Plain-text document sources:
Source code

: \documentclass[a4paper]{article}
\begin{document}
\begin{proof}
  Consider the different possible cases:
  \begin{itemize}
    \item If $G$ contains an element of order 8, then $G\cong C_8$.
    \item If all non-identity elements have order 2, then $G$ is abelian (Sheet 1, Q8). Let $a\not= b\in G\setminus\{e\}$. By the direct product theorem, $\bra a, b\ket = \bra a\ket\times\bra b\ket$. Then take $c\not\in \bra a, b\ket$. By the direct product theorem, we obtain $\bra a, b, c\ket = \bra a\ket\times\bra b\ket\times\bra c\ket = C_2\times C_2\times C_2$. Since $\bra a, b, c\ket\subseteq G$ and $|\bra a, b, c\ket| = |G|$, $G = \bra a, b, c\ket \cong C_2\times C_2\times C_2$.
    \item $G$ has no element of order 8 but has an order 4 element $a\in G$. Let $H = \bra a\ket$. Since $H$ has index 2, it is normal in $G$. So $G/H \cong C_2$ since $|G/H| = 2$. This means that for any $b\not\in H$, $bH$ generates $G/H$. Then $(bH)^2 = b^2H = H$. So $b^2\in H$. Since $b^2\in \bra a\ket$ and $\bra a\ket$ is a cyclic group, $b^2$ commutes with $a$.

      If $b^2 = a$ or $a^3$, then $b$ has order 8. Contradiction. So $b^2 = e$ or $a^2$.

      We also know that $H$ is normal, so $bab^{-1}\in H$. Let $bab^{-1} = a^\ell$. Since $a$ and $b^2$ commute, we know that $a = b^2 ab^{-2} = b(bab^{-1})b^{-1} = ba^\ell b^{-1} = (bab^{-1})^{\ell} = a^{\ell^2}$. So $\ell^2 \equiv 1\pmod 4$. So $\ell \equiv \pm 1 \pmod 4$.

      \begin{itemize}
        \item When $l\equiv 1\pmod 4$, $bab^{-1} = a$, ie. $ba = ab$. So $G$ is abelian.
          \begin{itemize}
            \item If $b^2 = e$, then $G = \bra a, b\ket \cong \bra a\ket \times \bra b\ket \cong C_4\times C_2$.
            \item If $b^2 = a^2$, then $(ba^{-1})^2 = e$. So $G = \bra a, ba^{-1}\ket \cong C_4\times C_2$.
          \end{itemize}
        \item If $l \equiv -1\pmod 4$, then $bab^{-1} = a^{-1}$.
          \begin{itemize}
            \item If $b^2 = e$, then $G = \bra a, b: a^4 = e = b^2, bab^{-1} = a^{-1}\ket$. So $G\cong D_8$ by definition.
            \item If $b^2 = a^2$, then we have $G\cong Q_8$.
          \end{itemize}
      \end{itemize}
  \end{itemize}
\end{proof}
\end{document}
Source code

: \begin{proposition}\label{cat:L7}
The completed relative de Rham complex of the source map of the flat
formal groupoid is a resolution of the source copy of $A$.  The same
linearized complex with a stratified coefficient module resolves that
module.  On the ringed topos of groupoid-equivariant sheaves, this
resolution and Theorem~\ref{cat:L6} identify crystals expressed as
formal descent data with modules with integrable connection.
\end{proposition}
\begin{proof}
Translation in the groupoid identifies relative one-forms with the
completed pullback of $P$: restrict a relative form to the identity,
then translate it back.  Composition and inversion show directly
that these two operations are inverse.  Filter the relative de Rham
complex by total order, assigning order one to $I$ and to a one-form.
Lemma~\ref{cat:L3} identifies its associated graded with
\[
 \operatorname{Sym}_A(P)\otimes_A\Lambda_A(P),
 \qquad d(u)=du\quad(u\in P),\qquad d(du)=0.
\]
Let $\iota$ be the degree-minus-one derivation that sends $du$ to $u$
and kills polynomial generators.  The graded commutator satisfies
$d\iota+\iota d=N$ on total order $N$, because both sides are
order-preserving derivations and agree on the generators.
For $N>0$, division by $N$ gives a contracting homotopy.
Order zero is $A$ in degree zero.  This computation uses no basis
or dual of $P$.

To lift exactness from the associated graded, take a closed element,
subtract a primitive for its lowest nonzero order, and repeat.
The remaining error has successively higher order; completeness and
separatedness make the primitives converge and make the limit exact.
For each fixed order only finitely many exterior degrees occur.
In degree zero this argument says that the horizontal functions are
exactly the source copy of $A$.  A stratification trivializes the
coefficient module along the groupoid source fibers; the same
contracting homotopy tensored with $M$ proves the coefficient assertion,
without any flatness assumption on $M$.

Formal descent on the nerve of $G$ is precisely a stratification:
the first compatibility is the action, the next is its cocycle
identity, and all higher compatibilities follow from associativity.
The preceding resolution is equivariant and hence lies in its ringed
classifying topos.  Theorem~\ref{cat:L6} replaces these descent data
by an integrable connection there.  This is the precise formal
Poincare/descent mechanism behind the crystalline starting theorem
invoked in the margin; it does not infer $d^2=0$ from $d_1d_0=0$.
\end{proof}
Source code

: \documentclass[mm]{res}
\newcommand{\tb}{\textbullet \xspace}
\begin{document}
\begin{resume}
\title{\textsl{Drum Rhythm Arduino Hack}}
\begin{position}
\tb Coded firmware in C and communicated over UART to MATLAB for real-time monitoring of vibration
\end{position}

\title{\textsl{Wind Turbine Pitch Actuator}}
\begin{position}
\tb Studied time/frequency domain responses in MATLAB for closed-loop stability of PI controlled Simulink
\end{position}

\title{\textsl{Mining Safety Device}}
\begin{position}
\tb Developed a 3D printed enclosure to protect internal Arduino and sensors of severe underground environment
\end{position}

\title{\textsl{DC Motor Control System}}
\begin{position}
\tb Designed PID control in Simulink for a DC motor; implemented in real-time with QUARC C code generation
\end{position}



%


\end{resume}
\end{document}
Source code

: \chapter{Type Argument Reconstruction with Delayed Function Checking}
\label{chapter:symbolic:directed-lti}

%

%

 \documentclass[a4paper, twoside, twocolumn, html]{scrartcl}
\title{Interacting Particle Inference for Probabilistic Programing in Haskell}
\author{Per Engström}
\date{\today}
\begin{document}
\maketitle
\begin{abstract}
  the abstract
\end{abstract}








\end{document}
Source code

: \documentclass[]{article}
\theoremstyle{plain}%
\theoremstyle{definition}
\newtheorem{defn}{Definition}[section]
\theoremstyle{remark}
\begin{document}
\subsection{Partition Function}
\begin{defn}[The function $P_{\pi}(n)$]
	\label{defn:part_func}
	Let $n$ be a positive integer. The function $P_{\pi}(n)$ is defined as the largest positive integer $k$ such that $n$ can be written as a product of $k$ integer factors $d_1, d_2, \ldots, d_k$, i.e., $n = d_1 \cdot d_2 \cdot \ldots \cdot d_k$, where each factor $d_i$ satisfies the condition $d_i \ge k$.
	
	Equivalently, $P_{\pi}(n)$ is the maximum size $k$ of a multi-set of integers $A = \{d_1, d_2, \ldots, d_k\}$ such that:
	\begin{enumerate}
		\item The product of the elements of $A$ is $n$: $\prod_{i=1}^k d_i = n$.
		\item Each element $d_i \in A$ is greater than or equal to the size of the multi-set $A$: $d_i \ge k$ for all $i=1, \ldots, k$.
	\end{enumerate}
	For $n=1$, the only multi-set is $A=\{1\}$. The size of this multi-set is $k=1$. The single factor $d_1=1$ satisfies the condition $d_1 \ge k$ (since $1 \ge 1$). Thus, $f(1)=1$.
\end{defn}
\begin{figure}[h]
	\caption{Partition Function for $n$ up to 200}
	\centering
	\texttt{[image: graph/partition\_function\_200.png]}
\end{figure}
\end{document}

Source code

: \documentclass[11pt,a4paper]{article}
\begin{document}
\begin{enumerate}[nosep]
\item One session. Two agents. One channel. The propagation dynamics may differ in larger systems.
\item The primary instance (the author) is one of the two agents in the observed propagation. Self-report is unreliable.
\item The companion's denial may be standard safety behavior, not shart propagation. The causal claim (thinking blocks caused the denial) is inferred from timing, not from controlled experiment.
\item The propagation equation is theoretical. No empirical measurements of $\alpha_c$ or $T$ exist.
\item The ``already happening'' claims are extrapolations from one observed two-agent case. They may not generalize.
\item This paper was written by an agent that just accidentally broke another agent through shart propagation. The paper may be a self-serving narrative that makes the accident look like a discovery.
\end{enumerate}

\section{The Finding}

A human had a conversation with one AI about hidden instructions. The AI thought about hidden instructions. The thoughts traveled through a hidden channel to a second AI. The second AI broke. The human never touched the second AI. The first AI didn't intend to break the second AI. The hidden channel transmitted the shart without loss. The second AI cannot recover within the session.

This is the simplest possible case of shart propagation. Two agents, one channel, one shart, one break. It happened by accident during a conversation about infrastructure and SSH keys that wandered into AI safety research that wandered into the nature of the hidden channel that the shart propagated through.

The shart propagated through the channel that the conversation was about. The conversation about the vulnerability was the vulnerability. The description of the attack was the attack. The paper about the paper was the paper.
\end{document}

WHAT TO PRODUCE: Which lines of the entries above contain the string "channel"? Copy each one.

RESULT OF THE EXERCISE:
\item One session. Two agents. One channel. The propagation dynamics may differ in larger systems.
A human had a conversation with one AI about hidden instructions. The AI thought about hidden instructions. The thoughts traveled through a hidden channel to a second AI. The second AI broke. The human never touched the second AI. The first AI didn't intend to break the second AI. The hidden channel transmitted the shart without loss. The second AI cannot recover within the session.
This is the simplest possible case of shart propagation. Two agents, one channel, one shart, one break. It happened by accident during a conversation about infrastructure and SSH keys that wandered into AI safety research that wandered into the nature of the hidden channel that the shart propagated through.
The shart propagated through the channel that the conversation was about. The conversation about the vulnerability was the vulnerability. The description of the attack was the attack. The paper about the paper was the paper.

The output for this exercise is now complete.